In spite of their further protests he walked rapidly, but cautiously, down the alley-way. Noiselessly he entered the hallway and walked to the door of a rear room, where he heard voices. But it was a laboring man and his wife quarreling over something. Jack heard a door open on an upper floor. Then came a voice that thrilled him. It was Jarrow's.
"Hullo, Judson, back again? Well, how did things go?"
Then Jack heard the door closed and locked.
"So, they are really here," he muttered. "What a piece of luck. But the question is, have they got the code? If it is out of their hands it will be well nigh impossible to recover it, for it is a serious matter to charge an ambassador with wrong-doing."
Jack began to ascend the rickety stairs with great caution. They creaked dismally under his tread. At a door on the second floor he caught the sound of Judson's voice. With a beating heart he crept as close as he dared and listened.
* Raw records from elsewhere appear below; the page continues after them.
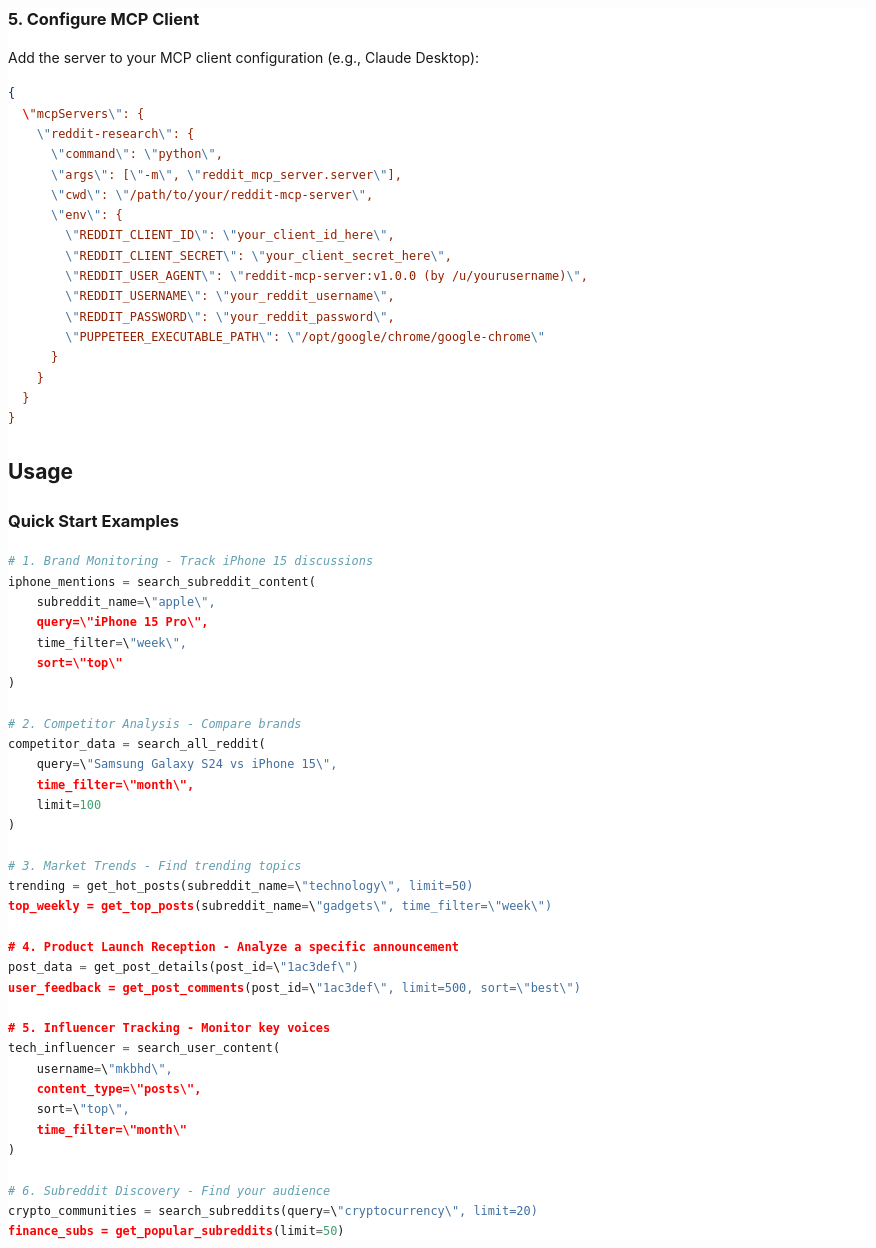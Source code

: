 ### 5. Configure MCP Client

Add the server to your MCP client configuration (e.g., Claude Desktop):

```json
{
  \"mcpServers\": {
    \"reddit-research\": {
      \"command\": \"python\",
      \"args\": [\"-m\", \"reddit_mcp_server.server\"],
      \"cwd\": \"/path/to/your/reddit-mcp-server\",
      \"env\": {
        \"REDDIT_CLIENT_ID\": \"your_client_id_here\",
        \"REDDIT_CLIENT_SECRET\": \"your_client_secret_here\", 
        \"REDDIT_USER_AGENT\": \"reddit-mcp-server:v1.0.0 (by /u/yourusername)\",
        \"REDDIT_USERNAME\": \"your_reddit_username\",
        \"REDDIT_PASSWORD\": \"your_reddit_password\",
        \"PUPPETEER_EXECUTABLE_PATH\": \"/opt/google/chrome/google-chrome\"
      }
    }
  }
}
```

## Usage

### Quick Start Examples

```python
# 1. Brand Monitoring - Track iPhone 15 discussions
iphone_mentions = search_subreddit_content(
    subreddit_name=\"apple\", 
    query=\"iPhone 15 Pro\", 
    time_filter=\"week\",
    sort=\"top\"
)

# 2. Competitor Analysis - Compare brands
competitor_data = search_all_reddit(
    query=\"Samsung Galaxy S24 vs iPhone 15\",
    time_filter=\"month\",
    limit=100
)

# 3. Market Trends - Find trending topics
trending = get_hot_posts(subreddit_name=\"technology\", limit=50)
top_weekly = get_top_posts(subreddit_name=\"gadgets\", time_filter=\"week\")

# 4. Product Launch Reception - Analyze a specific announcement
post_data = get_post_details(post_id=\"1ac3def\")
user_feedback = get_post_comments(post_id=\"1ac3def\", limit=500, sort=\"best\")

# 5. Influencer Tracking - Monitor key voices
tech_influencer = search_user_content(
    username=\"mkbhd\",
    content_type=\"posts\",
    sort=\"top\",
    time_filter=\"month\"
)

# 6. Subreddit Discovery - Find your audience
crypto_communities = search_subreddits(query=\"cryptocurrency\", limit=20)
finance_subs = get_popular_subreddits(limit=50)

```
"The plans have all been changed," he heard Judson saying. "We are to take the code to Crotona (the capital of the power represented by the ambassador) ourselves. There's a steamer that leaves Baltimore for Naples to-morrow. We are to take that and proceed from Naples to our destination."
"What a bother," came in Donald's voice. "I don't see why the ambassador didn't take them."
"He said it was too dangerous. He was being watched by the Secret Service men."